Google trained the model with 10,000 examples of different chip designs, each with a score as a function of different success metrics such as efficiency and performance. The model was then tasked with optimizing its policy to place the chip components as efficiently as possible such that the total reward is maximized. Just like in a game of Go, the AI model has a game board (silicon die), game pieces (computer components), a set of moves (different locations to place components) and a win condition (finding the most efficient layout). Google believes that this approach can help overcome the limitations of traditional chip design tools, which might require an enormous amount of human effort and cost to design custom chips.

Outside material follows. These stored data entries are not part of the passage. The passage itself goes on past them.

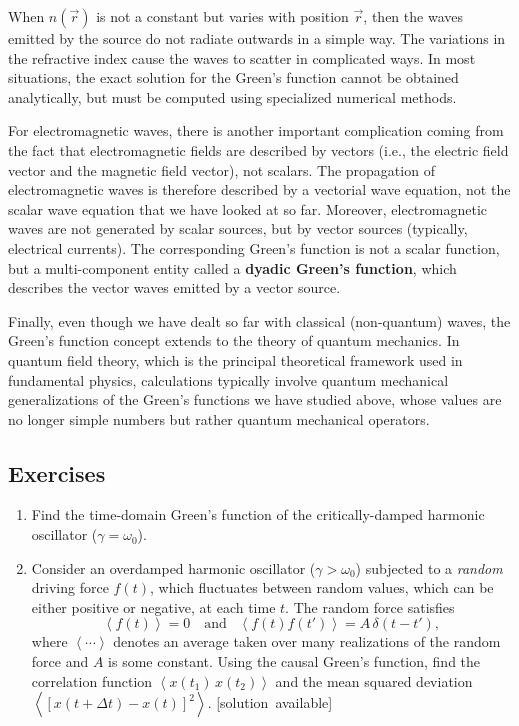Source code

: \documentclass[10pt,a4paper]{article}
\begin{document}
When $n(\vec{r})$ is not a constant but varies with position
$\vec{r}$, then the waves emitted by the source do not radiate
outwards in a simple way. The variations in the refractive index cause
the waves to scatter in complicated ways. In most situations, the
exact solution for the Green's function cannot be obtained
analytically, but must be computed using specialized numerical
methods.

For electromagnetic waves, there is another important complication
coming from the fact that electromagnetic fields are described by
vectors (i.e., the electric field vector and the magnetic field
vector), not scalars.  The propagation of electromagnetic waves is
therefore described by a vectorial wave equation, not the scalar wave
equation that we have looked at so far. Moreover, electromagnetic
waves are not generated by scalar sources, but by vector sources
(typically, electrical currents). The corresponding Green's function
is not a scalar function, but a multi-component entity called a
\textbf{dyadic Green's function}, which describes the vector waves
emitted by a vector source.

Finally, even though we have dealt so far with classical (non-quantum)
waves, the Green's function concept extends to the theory of quantum
mechanics. In quantum field theory, which is the principal theoretical
framework used in fundamental physics, calculations typically involve
quantum mechanical generalizations of the Green's functions we have
studied above, whose values are no longer simple numbers but rather
quantum mechanical operators.

\clearpage
\subsection{Exercises}\label{exercises}

\begin{enumerate}
\item
  Find the time-domain Green's function of the critically-damped
  harmonic oscillator ($\gamma = \omega_0$).
\item
  Consider an overdamped harmonic oscillator ($\gamma > \omega_0$)
  subjected to a \emph{random} driving force $f(t)$, which fluctuates
  between random values, which can be either positive or negative, at
  each time $t$. The random force satisfies
  \begin{equation}
    \left\langle f(t)\right\rangle = 0 \quad\mathrm{and}\;\;\;\left\langle f(t) f(t')\right\rangle = A \, \delta(t-t'),
  \end{equation}
  where $\left\langle\cdots\right\rangle$ denotes an average taken
  over many realizations of the random force and $A$ is some constant.
  Using the causal Green's function, find the correlation function
  $\left\langle x(t_1)\, x(t_2) \right\rangle$ and the mean squared
  deviation $\left\langle [x(t+\Delta t) - x(t)]^2 \right\rangle.$
  \vskip -0.05in
  \hfill{\scriptsize [solution~available]}
\end{enumerate}
\end{document}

While this technology is still in its early stages, there are many potential benefits to using AI at all stages in product development. Imagine if a startup could use RL neural networks in their product design process to build the best products possible with the least amount of customer waste. Or perhaps a car manufacturer could use an RL neural network to optimize their production schedule to maximize efficiency. The applications for this technology are endless, and in many ways, it is only just beginning to be discovered.